:: Given information ::

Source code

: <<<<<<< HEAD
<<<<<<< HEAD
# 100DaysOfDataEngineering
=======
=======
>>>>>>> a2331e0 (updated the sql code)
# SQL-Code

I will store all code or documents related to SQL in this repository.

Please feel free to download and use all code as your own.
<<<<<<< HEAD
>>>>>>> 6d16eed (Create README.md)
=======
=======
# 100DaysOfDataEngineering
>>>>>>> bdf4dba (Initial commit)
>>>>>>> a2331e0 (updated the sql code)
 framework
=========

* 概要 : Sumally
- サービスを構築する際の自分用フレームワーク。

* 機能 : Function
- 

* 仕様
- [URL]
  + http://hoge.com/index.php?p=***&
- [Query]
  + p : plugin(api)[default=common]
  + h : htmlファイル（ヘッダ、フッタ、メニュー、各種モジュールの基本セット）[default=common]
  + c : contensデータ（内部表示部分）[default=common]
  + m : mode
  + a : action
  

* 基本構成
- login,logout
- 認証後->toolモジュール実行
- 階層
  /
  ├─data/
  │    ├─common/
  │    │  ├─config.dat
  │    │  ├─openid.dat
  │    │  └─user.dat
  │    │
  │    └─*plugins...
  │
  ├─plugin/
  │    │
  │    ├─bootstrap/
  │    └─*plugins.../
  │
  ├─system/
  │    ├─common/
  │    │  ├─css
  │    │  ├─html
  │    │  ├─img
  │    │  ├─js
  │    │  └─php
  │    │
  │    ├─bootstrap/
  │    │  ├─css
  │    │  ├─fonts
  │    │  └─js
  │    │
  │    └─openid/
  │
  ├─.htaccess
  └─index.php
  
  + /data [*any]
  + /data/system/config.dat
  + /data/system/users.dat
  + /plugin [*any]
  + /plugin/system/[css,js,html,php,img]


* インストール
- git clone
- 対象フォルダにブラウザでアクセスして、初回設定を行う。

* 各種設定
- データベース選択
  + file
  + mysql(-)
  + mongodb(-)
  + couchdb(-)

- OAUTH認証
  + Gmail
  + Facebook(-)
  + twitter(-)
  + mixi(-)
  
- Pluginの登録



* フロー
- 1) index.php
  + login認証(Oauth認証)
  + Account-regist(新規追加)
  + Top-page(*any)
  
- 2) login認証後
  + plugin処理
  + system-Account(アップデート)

:::

Exact reproduction is required: output the lines from the start of the entries above through the line with "概要 : Sumally".

## [Your solution]
Source code

: <<<<<<< HEAD
<<<<<<< HEAD
# 100DaysOfDataEngineering
=======
=======
>>>>>>> a2331e0 (updated the sql code)
# SQL-Code

I will store all code or documents related to SQL in this repository.

Please feel free to download and use all code as your own.
<<<<<<< HEAD
>>>>>>> 6d16eed (Create README.md)
=======
=======
# 100DaysOfDataEngineering
>>>>>>> bdf4dba (Initial commit)
>>>>>>> a2331e0 (updated the sql code)
 framework
=========

* 概要 : Sumally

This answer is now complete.